State senate president Peter Shumlin said that the nine-year-old civil union arrangement for same-sex couples is not enough, according to Vermont Public Radio.
"I'm proud of the steps we took in 2000," he said. "But as the years have passed, my pride has given way to uneasiness. Though we provided some important legal protections in 2000, the fact remains that we also stopped short of equal rights for many of our neighbors in Vermont."
Meanwhile, neighboring states Massachusetts and Connecticut are the two only states in the country with full marriage equality for gay and lesbian couples. Shumlin said Vermont is no longer a leader on this front because of the two states, and he wants the senate judiciary committee to approve the legislation by March 20, advancing it to a vote by the full senate.

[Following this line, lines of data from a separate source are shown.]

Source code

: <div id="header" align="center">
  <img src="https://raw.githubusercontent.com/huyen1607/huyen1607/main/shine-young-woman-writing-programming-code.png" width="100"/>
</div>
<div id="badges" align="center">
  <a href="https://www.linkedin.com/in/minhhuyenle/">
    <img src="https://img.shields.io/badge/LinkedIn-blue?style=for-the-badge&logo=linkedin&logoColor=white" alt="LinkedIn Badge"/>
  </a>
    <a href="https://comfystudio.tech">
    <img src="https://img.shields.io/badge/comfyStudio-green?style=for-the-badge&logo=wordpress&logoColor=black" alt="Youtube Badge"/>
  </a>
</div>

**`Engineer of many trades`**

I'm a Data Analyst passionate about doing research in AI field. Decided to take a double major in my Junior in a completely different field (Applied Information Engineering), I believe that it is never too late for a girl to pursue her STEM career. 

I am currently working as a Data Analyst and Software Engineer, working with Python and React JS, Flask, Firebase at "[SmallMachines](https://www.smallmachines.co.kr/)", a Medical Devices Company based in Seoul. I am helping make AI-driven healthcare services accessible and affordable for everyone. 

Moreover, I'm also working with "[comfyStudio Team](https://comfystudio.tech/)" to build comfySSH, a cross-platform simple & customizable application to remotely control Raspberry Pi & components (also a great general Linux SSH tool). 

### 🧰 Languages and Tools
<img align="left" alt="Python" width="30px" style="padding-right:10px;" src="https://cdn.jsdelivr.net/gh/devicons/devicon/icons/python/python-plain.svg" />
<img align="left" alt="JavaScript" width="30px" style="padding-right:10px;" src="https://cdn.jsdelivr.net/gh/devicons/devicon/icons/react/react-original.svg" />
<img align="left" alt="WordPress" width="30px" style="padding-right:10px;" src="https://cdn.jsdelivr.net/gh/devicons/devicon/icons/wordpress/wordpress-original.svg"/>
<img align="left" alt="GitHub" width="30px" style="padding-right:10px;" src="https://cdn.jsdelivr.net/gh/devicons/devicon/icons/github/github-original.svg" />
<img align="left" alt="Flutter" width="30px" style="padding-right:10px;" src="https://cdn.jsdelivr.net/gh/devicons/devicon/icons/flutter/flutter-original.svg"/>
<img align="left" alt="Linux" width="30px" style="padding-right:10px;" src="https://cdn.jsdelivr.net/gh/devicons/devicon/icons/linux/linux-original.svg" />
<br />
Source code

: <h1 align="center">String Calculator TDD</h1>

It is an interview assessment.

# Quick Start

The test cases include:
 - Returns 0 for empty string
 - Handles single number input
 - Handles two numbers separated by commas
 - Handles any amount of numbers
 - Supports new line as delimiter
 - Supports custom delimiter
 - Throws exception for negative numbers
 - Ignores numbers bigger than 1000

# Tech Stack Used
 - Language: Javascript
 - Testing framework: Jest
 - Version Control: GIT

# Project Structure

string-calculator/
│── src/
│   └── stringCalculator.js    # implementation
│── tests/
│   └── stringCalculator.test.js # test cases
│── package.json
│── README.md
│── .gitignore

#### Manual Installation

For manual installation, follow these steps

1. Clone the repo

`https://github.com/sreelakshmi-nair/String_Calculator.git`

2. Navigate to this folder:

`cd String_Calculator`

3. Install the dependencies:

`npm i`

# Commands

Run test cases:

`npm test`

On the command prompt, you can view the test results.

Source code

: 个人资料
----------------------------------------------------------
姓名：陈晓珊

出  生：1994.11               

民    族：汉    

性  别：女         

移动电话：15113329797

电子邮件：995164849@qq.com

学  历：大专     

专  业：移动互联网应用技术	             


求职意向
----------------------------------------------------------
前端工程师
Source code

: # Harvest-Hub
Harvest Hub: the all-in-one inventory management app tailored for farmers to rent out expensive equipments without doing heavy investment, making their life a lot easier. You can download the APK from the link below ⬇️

Gov. Jim Douglas has been opposed to the proposed bill since Rep. Mark Larson introduced the bill in the house in January with the backing of 59 other representatives.
"I don't think it's a good idea," Douglas said in the report. "We've got so many other issues of importance to rebuild our economy, to balance our budgets, to help Vermonters through a very difficult time in our state's fiscal and economic history. I want to guarantee that every Vermonter, regardless of sexual orientation, has a decent job."
A commission of legislative leaders formed last April to discuss whether the state should allow same-sex couples to marry. Though the panel concluded that instituting same-sex marriage would be positive for the state, it stopped short of suggesting that the state such marriage rights. Recommending same-sex marriage "would undercut the purpose and usefulness of [the commission's] work and [the] report," the April 21 report said.
While Massachusetts and Connecticut are the only states with marriage equality, New York currently recognizes marriages performed outside the state at the direct order of Gov. David Paterson in 2008. California's supreme court ruling allowing same-sex marriage was overturned in the November election.